### Material for this exercise ###

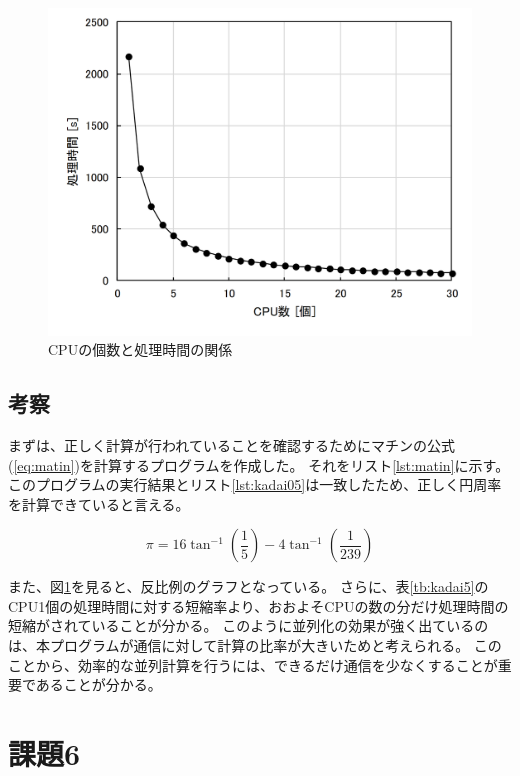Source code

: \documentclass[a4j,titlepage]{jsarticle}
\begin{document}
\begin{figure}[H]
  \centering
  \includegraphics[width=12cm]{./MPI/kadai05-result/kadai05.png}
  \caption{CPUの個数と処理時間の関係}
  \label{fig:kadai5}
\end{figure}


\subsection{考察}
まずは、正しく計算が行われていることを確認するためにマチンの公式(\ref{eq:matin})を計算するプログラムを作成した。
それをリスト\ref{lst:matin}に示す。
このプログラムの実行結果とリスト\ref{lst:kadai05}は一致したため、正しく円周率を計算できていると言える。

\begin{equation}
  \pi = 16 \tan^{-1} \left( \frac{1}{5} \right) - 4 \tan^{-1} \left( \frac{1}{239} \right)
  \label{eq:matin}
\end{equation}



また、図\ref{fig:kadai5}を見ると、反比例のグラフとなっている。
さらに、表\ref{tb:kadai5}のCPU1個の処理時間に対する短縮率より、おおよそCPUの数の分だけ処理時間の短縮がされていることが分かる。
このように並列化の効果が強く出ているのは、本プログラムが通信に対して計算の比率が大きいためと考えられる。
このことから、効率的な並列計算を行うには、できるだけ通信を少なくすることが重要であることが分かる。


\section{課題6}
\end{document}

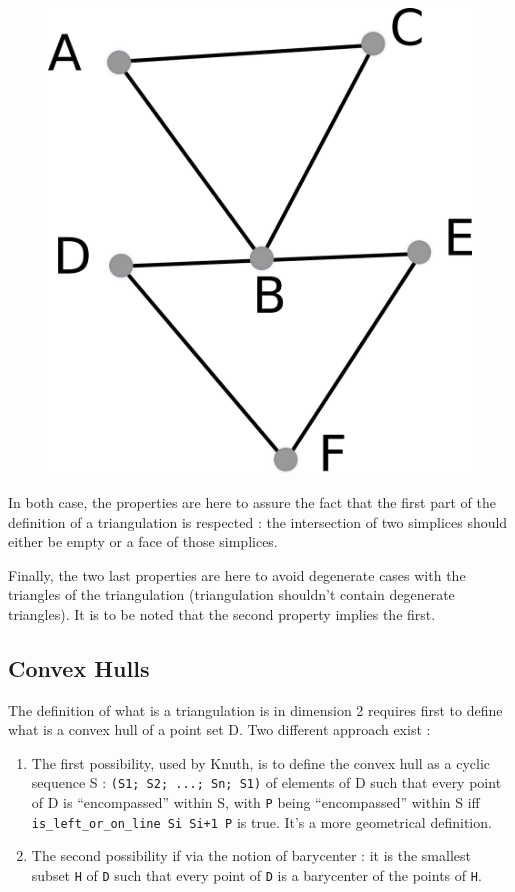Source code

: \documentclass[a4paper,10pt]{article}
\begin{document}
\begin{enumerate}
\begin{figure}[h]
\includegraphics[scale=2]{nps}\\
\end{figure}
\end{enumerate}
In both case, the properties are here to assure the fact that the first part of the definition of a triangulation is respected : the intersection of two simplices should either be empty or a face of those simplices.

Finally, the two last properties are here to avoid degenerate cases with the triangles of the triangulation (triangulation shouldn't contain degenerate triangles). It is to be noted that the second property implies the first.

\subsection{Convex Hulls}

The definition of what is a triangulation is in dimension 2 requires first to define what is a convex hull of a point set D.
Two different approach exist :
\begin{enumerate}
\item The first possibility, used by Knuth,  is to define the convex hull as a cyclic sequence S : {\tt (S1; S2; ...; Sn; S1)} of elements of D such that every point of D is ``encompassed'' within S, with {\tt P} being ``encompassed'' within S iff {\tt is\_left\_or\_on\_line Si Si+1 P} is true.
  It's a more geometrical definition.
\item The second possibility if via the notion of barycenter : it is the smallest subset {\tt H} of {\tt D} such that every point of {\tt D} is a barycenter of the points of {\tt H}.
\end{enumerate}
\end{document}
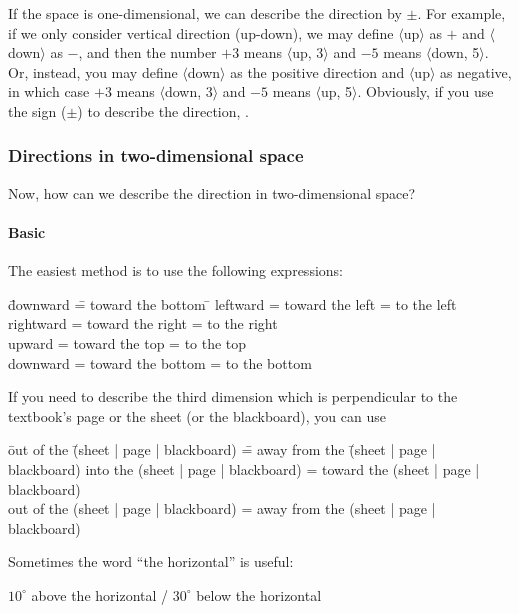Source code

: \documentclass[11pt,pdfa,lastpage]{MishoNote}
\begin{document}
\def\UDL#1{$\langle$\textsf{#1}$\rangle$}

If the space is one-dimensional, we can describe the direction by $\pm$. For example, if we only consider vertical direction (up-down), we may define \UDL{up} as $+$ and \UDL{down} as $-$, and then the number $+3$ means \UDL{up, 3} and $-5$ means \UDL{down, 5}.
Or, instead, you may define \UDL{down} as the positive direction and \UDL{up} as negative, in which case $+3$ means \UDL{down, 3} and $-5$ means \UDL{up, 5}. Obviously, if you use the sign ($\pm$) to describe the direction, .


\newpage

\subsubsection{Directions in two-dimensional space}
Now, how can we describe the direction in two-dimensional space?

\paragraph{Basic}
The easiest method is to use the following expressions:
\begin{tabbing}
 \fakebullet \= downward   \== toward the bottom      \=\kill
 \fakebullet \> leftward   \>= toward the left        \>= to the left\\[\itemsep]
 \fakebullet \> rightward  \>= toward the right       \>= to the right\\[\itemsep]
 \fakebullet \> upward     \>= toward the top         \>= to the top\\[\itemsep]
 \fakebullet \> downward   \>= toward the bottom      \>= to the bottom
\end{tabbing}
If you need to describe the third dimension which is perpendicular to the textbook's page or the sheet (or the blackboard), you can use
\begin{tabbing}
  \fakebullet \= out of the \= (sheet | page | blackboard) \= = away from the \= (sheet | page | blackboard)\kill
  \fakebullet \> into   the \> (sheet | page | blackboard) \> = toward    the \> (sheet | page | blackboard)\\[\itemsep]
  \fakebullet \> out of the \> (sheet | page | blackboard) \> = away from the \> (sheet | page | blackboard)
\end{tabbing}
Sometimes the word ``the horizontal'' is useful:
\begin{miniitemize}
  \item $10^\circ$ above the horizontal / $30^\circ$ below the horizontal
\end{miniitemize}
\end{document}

###

**What the task requires**: Exactly retype each record above, dropping images.

**Answer section**:
Source code

: \documentclass[a4j,titlepage]{jsarticle}
\begin{document}
\begin{figure}[H]
  \centering
  \includegraphics[width=12cm]{./MPI/kadai05-result/kadai05.png}
  \caption{CPUの個数と処理時間の関係}
  \label{fig:kadai5}
\end{figure}


\subsection{考察}
まずは、正しく計算が行われていることを確認するためにマチンの公式(\ref{eq:matin})を計算するプログラムを作成した。
それをリスト\ref{lst:matin}に示す。
このプログラムの実行結果とリスト\ref{lst:kadai05}は一致したため、正しく円周率を計算できていると言える。

\begin{equation}
  \pi = 16 \tan^{-1} \left( \frac{1}{5} \right) - 4 \tan^{-1} \left( \frac{1}{239} \right)
  \label{eq:matin}
\end{equation}



また、図\ref{fig:kadai5}を見ると、反比例のグラフとなっている。
さらに、表\ref{tb:kadai5}のCPU1個の処理時間に対する短縮率より、おおよそCPUの数の分だけ処理時間の短縮がされていることが分かる。
このように並列化の効果が強く出ているのは、本プログラムが通信に対して計算の比率が大きいためと考えられる。
このことから、効率的な並列計算を行うには、できるだけ通信を少なくすることが重要であることが分かる。


\section{課題6}
\end{document}

Source code

: \documentclass[a4paper,10pt]{article}
\begin{document}
\begin{enumerate}
\begin{figure}[h]
\includegraphics[scale=2]{nps}\\
\end{figure}
\end{enumerate}
In both case, the properties are here to assure the fact that the first part of the definition of a triangulation is respected : the intersection of two simplices should either be empty or a face of those simplices.

Finally, the two last properties are here to avoid degenerate cases with the triangles of the triangulation (triangulation shouldn't contain degenerate triangles). It is to be noted that the second property implies the first.

\subsection{Convex Hulls}

The definition of what is a triangulation is in dimension 2 requires first to define what is a convex hull of a point set D.
Two different approach exist :
\begin{enumerate}
\item The first possibility, used by Knuth,  is to define the convex hull as a cyclic sequence S : {\tt (S1; S2; ...; Sn; S1)} of elements of D such that every point of D is ``encompassed'' within S, with {\tt P} being ``encompassed'' within S iff {\tt is\_left\_or\_on\_line Si Si+1 P} is true.
  It's a more geometrical definition.
\item The second possibility if via the notion of barycenter : it is the smallest subset {\tt H} of {\tt D} such that every point of {\tt D} is a barycenter of the points of {\tt H}.
\end{enumerate}
\end{document}
Source code

: \documentclass[11pt,pdfa,lastpage]{MishoNote}
\begin{document}
\def\UDL#1{$\langle$\textsf{#1}$\rangle$}

If the space is one-dimensional, we can describe the direction by $\pm$. For example, if we only consider vertical direction (up-down), we may define \UDL{up} as $+$ and \UDL{down} as $-$, and then the number $+3$ means \UDL{up, 3} and $-5$ means \UDL{down, 5}.
Or, instead, you may define \UDL{down} as the positive direction and \UDL{up} as negative, in which case $+3$ means \UDL{down, 3} and $-5$ means \UDL{up, 5}. Obviously, if you use the sign ($\pm$) to describe the direction, .


\newpage

\subsubsection{Directions in two-dimensional space}
Now, how can we describe the direction in two-dimensional space?

\paragraph{Basic}
The easiest method is to use the following expressions:
\begin{tabbing}
 \fakebullet \= downward   \== toward the bottom      \=\kill
 \fakebullet \> leftward   \>= toward the left        \>= to the left\\[\itemsep]
 \fakebullet \> rightward  \>= toward the right       \>= to the right\\[\itemsep]
 \fakebullet \> upward     \>= toward the top         \>= to the top\\[\itemsep]
 \fakebullet \> downward   \>= toward the bottom      \>= to the bottom
\end{tabbing}
If you need to describe the third dimension which is perpendicular to the textbook's page or the sheet (or the blackboard), you can use
\begin{tabbing}
  \fakebullet \= out of the \= (sheet | page | blackboard) \= = away from the \= (sheet | page | blackboard)\kill
  \fakebullet \> into   the \> (sheet | page | blackboard) \> = toward    the \> (sheet | page | blackboard)\\[\itemsep]
  \fakebullet \> out of the \> (sheet | page | blackboard) \> = away from the \> (sheet | page | blackboard)
\end{tabbing}
Sometimes the word ``the horizontal'' is useful:
\begin{miniitemize}
  \item $10^\circ$ above the horizontal / $30^\circ$ below the horizontal
\end{miniitemize}
\end{document}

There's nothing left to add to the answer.